Water Week throws spotlight on UAlberta research excellence
Experts highlight multidisciplinary efforts to solve local and global water challenges.
By GEOFF McMASTER
(Edmonton) By any measure, Nick Ashbolt of the School of Public Health was a catch for the University of Alberta and its Water Initiative.
An expert in “next generational” municipal water services—including drinking water, waste water and storm water—Ashbolt came to the U of A last October from the University of New South Wales in Sydney, Australia, where he was head of the School of Civil and Environmental Engineering. He has also worked for the U.S. Environmental Protection Agency as a senior research microbiologist in the National Exposure Research Laboratory.
It’s probably fair to say few understand the water challenges faced by cities and towns better than Ashbolt does, so to call him a provincial asset is an understatement. He specializes in the health risks of chemicals and pathogens in municipal water, but is also keenly interested in water conservation and reuse, crucial strategies for our times as climate change will almost certainly increase drought and put pressure on water supplies already stressed by the demands of industry.
As distinguished as he is, Ashbolt is only one of more than 100 researchers at the U of A who are working to solve global water challenges in an ever more co-ordinated and multidisciplinary fashion under the university’s Water Initiative. During Water Week, running from March 17 to 22, former director Greg Goss will outline some of the projects that make the U of A stand out in municipal water research, in a talk March 18 called “The Way We Green: Urban Water Challenges and Solutions for Sustainability.”
The challenges: from drought to flooding
The challenges are complicated and varied, he says, but researchers are focused on finding “innovative solutions, such as reuse of water in household and industrial sites, novel waste water and storm water management practices, detection of contaminants, and improved delivery and treatment practices for our water.”
In the Alberta landscape, Calgary faces a more urgent challenge than does Edmonton, because the city is more prone to drought, which will only become more common in the future, says Goss.
“They’re going to have some serious stresses with growth. Edmonton won’t face the same stresses, but we are going to have a much drier climate according to current models, and we’re going to have much lower river flow.”
At the same time, Edmonton has to contend with flooding from time to time, which could also become more frequent as weather patterns change. And so researchers are working to improve the design, stability and management of storm water drains and pipes: “When we look at our precipitation patterns in 50 years, the infrastructure we’re installing now has to be expected to deal with that.”
Ensuring clean water for everyone
But it’s not just scientists and engineers who have a role in solving these problems, says Goss. The social sciences are also deeply involved, making sure any decisions we make now have a positive and cost-effective impact on our long-term quality of life, and that everyone—including Aboriginal communities—has access to safe, clean water.

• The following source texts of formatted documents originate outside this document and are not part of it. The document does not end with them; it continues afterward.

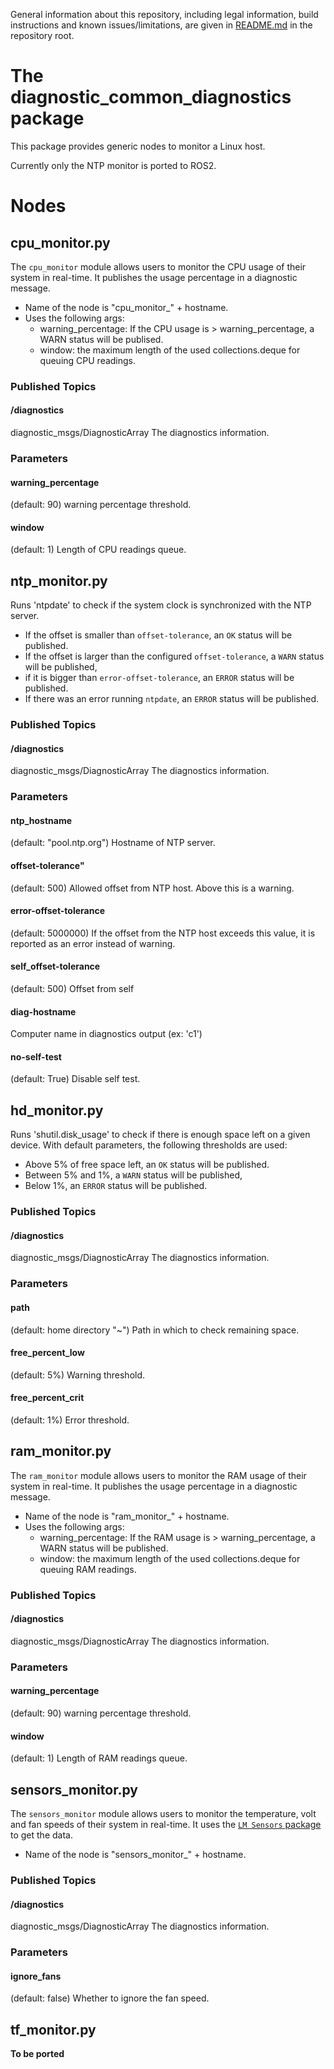 General information about this repository, including legal information, build instructions and known issues/limitations, are given in [README.md](../README.md) in the repository root.

# The diagnostic_common_diagnostics package
This package provides generic nodes to monitor a Linux host.

Currently only the NTP monitor is ported to ROS2.

# Nodes

## cpu_monitor.py
The `cpu_monitor` module allows users to monitor the CPU usage of their system in real-time.
It publishes the usage percentage in a diagnostic message.

* Name of the node is "cpu_monitor_" + hostname.
* Uses the following args:
  * warning_percentage: If the CPU usage is > warning_percentage, a WARN status will be publised.
  * window: the maximum length of the used collections.deque for queuing CPU readings.

### Published Topics
#### /diagnostics
diagnostic_msgs/DiagnosticArray
The diagnostics information.

### Parameters
#### warning_percentage
(default: 90)
warning percentage threshold.

#### window
(default: 1)
Length of CPU readings queue.

## ntp_monitor.py
Runs 'ntpdate' to check if the system clock is synchronized with the NTP server.
* If the offset is smaller than `offset-tolerance`, an `OK` status will be published.
* If the offset is larger than the configured `offset-tolerance`, a `WARN` status will be published,
* if it is bigger than `error-offset-tolerance`, an `ERROR` status will be published.
* If there was an error running `ntpdate`, an `ERROR` status will be published.

### Published Topics
#### /diagnostics
diagnostic_msgs/DiagnosticArray
The diagnostics information.

### Parameters
#### ntp_hostname
(default: "pool.ntp.org")
Hostname of NTP server.

#### offset-tolerance"
(default: 500)
Allowed offset from NTP host. Above this is a warning.

#### error-offset-tolerance
(default: 5000000)
If the offset from the NTP host exceeds this value, it is reported as an error instead of warning.

#### self_offset-tolerance
(default: 500)
Offset from self

#### diag-hostname
Computer name in diagnostics output (ex: 'c1')

#### no-self-test
(default: True)
Disable self test.

## hd_monitor.py
Runs 'shutil.disk_usage' to check if there is enough space left on a given device. With default parameters, the following thresholds are used:
* Above 5% of free space left, an `OK` status will be published.
* Between 5% and 1%, a `WARN` status will be published,
* Below 1%, an `ERROR` status will be published.

### Published Topics
#### /diagnostics
diagnostic_msgs/DiagnosticArray
The diagnostics information.

### Parameters
#### path
(default: home directory "~")
Path in which to check remaining space.

#### free_percent_low
(default: 5%)
Warning threshold.

#### free_percent_crit
(default: 1%)
Error threshold.

## ram_monitor.py
The `ram_monitor` module allows users to monitor the RAM usage of their system in real-time.
It publishes the usage percentage in a diagnostic message.

* Name of the node is "ram_monitor_" + hostname.
* Uses the following args:
  * warning_percentage: If the RAM usage is > warning_percentage, a WARN status will be published.
  * window: the maximum length of the used collections.deque for queuing RAM readings.

### Published Topics
#### /diagnostics
diagnostic_msgs/DiagnosticArray
The diagnostics information.

### Parameters
#### warning_percentage
(default: 90)
warning percentage threshold.

#### window
(default: 1)
Length of RAM readings queue.

## sensors_monitor.py
The `sensors_monitor` module allows users to monitor the temperature, volt and fan speeds of their system in real-time.
It uses the [`LM Sensors` package](https://packages.debian.org/sid/utils/lm-sensors) to get the data.

* Name of the node is "sensors_monitor_" + hostname.

### Published Topics
#### /diagnostics
diagnostic_msgs/DiagnosticArray
The diagnostics information.

### Parameters
#### ignore_fans
(default: false)
Whether to ignore the fan speed.

## tf_monitor.py
**To be ported**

One program called IC-IMPACTS—a partnership between the U of A and the universities of Toronto and British Columbia—is doing just that, working with native and rural communities in Alberta and India to ensure delivery of clean water. Researchers with IC-IMPACTS are developing advanced sensor systems and decision aids to improve the detection, prevention and management of infectious and water-borne illnesses. “The intent is to improve the lives of our neighbours in smaller communities,” says Goss.
Public education about water management is another important concern, says Goss. He points out, for example, that it makes little sense for Edmontonians to buy bottled drinking water when the city has one of the best water treatment facilities anywhere.

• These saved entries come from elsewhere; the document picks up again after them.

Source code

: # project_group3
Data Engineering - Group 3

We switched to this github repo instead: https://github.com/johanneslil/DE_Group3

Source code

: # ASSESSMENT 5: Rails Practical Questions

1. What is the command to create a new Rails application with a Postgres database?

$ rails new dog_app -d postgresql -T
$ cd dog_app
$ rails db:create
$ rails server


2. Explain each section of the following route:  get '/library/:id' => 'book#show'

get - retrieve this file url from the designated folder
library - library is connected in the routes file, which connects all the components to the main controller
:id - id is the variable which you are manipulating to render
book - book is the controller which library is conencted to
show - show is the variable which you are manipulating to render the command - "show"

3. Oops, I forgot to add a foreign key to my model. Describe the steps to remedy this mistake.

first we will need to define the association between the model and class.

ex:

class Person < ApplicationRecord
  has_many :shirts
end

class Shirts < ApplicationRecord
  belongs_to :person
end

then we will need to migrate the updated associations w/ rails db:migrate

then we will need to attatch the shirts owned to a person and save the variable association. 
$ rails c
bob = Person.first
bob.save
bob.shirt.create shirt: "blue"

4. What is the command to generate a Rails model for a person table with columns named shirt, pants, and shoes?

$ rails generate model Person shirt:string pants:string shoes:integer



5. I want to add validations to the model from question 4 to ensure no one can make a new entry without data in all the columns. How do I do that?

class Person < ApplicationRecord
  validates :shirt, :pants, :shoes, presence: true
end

“We have to get people out there to recognize the quality of water we have from Epcor,” he says. “There are unfounded concerns about the current quality, and if you’re on limited resources and you’re spending money on bottled water and home water treatment, that impacts quality of life in the long run.”
So far, says Goss, the Water Initiative has made it easier for specialists in all of these fields to find each other and successfully apply for grants, as well as build bridges with municipalities responsible for meeting water management challenges head-on.